* _Instructions to follow_
Output exactly the lines below, starting with the line that has "use filename%" and going on through the line that has "width, use \verb+turtle:setPenWidth(3)+.", both included, and no other lines.

Dataset entries
----
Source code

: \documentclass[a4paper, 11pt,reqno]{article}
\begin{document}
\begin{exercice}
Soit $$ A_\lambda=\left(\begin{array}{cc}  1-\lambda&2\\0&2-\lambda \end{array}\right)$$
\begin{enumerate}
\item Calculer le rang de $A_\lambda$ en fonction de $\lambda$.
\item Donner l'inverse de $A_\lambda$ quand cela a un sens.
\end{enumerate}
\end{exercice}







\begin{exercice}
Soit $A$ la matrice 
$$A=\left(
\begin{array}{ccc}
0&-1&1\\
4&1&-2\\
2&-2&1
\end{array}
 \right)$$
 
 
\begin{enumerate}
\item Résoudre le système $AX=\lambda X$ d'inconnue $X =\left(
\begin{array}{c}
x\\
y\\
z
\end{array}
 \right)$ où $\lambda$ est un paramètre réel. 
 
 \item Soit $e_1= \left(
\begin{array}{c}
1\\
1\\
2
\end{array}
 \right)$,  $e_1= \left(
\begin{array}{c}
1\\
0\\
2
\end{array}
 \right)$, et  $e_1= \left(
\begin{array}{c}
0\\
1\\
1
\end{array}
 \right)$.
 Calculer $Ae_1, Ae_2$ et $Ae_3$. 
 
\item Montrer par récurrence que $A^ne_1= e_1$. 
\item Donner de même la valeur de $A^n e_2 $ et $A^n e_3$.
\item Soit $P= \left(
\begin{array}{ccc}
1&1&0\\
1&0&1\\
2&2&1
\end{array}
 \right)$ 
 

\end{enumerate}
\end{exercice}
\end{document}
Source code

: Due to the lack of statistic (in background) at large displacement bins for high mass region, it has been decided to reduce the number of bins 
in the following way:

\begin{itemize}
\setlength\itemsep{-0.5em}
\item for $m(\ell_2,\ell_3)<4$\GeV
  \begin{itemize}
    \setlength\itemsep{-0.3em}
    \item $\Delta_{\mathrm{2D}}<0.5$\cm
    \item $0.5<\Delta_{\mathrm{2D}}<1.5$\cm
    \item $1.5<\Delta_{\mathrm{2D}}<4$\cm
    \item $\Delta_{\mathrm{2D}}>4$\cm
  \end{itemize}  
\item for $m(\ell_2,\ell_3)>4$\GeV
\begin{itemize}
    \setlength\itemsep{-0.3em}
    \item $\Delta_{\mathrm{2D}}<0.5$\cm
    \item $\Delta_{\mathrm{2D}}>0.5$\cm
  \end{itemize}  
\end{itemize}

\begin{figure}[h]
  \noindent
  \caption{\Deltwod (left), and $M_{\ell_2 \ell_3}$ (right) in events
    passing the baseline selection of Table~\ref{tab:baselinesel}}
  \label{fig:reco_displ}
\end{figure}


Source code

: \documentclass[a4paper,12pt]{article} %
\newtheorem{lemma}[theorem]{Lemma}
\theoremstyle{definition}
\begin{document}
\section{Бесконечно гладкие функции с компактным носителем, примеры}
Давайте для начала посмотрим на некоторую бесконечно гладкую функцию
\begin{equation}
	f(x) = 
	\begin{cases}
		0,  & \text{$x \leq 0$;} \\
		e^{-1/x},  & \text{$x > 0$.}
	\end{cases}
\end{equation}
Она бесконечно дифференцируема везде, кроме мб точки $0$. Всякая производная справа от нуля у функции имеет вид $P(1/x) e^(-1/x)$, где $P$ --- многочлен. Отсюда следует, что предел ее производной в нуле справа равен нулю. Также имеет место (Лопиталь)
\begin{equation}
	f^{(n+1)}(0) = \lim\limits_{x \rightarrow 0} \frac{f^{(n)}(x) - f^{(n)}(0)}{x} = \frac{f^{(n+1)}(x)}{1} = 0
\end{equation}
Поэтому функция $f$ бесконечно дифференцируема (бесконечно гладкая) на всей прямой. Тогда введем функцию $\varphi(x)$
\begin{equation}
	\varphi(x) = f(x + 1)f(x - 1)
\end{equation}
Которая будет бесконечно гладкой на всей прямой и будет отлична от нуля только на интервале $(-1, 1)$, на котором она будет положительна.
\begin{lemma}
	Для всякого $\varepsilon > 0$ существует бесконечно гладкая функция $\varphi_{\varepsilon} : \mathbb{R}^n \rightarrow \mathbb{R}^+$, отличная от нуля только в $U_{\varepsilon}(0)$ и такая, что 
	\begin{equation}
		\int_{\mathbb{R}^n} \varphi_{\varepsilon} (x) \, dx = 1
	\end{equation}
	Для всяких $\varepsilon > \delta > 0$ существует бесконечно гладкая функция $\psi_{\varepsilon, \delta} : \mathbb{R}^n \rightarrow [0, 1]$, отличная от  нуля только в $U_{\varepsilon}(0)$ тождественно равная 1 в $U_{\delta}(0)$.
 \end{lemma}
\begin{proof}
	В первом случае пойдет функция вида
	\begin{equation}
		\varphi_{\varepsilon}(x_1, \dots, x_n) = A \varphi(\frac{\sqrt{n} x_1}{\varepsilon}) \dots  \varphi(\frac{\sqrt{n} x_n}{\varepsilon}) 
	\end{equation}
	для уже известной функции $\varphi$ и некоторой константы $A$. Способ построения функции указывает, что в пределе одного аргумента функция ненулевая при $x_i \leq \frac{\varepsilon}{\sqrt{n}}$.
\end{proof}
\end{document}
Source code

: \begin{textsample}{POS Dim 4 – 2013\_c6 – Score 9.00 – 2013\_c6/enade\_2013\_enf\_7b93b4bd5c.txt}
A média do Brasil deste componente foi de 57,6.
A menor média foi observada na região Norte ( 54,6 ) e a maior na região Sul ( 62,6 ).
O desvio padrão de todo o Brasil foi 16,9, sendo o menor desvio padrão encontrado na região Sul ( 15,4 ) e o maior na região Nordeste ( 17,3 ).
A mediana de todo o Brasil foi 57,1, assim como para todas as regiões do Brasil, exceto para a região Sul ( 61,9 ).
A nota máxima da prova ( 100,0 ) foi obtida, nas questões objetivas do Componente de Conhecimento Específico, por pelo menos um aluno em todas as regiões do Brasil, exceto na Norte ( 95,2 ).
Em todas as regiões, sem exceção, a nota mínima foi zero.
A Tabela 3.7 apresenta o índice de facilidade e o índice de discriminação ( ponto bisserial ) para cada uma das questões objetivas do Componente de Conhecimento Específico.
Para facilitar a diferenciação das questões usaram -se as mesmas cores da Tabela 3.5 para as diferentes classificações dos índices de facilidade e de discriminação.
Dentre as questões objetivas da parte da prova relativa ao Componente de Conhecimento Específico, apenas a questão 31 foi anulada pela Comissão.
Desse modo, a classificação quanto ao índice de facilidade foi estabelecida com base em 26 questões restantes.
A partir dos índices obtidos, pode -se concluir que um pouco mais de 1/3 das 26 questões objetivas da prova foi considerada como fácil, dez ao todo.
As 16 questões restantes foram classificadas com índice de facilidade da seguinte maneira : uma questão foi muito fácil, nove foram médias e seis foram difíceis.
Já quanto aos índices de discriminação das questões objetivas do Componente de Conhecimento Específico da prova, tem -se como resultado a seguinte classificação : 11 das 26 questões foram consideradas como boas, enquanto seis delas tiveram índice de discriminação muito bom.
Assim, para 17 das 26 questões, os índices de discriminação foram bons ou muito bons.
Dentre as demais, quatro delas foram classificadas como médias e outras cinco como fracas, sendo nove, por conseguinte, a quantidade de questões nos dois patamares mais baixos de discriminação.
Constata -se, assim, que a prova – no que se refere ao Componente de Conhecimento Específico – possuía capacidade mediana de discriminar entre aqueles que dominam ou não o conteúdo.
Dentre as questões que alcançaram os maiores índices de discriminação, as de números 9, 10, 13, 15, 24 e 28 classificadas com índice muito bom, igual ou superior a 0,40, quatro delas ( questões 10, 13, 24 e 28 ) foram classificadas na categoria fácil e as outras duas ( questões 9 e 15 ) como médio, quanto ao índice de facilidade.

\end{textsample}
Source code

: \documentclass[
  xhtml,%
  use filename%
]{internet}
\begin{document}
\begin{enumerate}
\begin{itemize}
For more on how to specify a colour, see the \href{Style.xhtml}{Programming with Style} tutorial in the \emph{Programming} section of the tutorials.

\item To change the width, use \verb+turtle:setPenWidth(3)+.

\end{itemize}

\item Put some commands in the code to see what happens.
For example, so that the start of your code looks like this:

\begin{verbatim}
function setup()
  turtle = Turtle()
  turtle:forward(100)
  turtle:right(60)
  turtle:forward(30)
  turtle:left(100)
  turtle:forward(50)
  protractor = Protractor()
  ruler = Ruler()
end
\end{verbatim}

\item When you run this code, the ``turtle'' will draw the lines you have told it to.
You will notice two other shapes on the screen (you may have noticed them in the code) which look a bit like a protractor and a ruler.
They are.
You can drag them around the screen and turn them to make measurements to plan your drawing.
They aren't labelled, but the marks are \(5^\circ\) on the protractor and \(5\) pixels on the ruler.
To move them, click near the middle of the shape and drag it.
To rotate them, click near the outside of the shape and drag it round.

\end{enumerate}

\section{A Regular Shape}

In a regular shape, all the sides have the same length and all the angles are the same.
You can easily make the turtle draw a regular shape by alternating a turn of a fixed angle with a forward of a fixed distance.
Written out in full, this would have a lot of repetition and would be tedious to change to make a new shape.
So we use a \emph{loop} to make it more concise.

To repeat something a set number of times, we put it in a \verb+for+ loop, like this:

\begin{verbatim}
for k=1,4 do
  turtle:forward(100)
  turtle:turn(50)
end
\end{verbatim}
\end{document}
----
* _Exercise output_
  use filename%
]{internet}
\begin{document}
\begin{enumerate}
\begin{itemize}
For more on how to specify a colour, see the \href{Style.xhtml}{Programming with Style} tutorial in the \emph{Programming} section of the tutorials.

\item To change the width, use \verb+turtle:setPenWidth(3)+.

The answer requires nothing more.